■ WHAT YOU SHOULD DO:
Using the records that appear below, write out exactly the lines from the one with "performed the worst" through the one with "and carrier phases, to", keeping both end lines.

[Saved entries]

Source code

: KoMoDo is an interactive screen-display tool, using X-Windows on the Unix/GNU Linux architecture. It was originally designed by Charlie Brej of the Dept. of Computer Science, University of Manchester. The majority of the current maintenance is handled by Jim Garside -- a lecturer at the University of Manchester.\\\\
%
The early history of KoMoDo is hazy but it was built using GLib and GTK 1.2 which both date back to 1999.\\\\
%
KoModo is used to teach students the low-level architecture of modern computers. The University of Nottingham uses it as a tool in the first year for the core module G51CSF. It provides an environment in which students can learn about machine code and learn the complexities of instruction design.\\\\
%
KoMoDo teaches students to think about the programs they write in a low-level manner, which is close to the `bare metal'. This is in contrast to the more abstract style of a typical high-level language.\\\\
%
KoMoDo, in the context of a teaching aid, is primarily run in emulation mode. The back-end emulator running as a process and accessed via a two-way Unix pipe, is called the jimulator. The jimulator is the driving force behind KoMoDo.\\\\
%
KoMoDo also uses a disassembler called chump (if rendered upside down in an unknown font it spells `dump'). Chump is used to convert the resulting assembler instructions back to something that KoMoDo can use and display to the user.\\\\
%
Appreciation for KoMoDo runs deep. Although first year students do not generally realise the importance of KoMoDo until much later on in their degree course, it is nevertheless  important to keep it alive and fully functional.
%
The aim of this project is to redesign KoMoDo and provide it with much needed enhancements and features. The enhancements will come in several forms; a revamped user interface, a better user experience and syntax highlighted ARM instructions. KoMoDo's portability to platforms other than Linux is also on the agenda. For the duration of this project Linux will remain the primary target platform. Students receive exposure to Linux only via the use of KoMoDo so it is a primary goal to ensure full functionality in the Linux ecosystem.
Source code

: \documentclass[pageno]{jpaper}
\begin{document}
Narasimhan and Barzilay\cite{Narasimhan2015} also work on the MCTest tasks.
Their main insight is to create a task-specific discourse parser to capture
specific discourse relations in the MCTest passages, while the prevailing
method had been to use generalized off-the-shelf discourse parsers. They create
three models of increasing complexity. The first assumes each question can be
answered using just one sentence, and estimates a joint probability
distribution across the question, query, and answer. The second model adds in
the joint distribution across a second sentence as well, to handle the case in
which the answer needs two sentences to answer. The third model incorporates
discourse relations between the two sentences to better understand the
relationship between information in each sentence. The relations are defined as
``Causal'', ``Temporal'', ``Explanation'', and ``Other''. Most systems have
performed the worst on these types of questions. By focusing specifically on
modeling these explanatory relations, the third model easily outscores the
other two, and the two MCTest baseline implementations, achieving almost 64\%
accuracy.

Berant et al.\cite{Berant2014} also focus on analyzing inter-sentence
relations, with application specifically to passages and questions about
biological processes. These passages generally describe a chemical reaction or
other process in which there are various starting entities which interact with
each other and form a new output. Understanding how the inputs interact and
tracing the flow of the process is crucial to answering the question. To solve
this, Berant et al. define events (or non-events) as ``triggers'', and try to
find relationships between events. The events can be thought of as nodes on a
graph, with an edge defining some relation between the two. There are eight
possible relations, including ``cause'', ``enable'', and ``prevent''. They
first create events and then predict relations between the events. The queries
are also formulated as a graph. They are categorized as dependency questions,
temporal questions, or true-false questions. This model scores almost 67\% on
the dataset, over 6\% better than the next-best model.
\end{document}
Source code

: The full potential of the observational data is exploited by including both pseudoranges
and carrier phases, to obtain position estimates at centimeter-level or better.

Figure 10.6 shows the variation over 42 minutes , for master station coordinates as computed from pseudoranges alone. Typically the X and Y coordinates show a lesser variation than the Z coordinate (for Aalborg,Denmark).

■ ANSWER BELOW:
performed the worst on these types of questions. By focusing specifically on
modeling these explanatory relations, the third model easily outscores the
other two, and the two MCTest baseline implementations, achieving almost 64\%
accuracy.

Berant et al.\cite{Berant2014} also focus on analyzing inter-sentence
relations, with application specifically to passages and questions about
biological processes. These passages generally describe a chemical reaction or
other process in which there are various starting entities which interact with
each other and form a new output. Understanding how the inputs interact and
tracing the flow of the process is crucial to answering the question. To solve
this, Berant et al. define events (or non-events) as ``triggers'', and try to
find relationships between events. The events can be thought of as nodes on a
graph, with an edge defining some relation between the two. There are eight
possible relations, including ``cause'', ``enable'', and ``prevent''. They
first create events and then predict relations between the events. The queries
are also formulated as a graph. They are categorized as dependency questions,
temporal questions, or true-false questions. This model scores almost 67\% on
the dataset, over 6\% better than the next-best model.
\end{document}
Source code

: The full potential of the observational data is exploited by including both pseudoranges
and carrier phases, to obtain position estimates at centimeter-level or better.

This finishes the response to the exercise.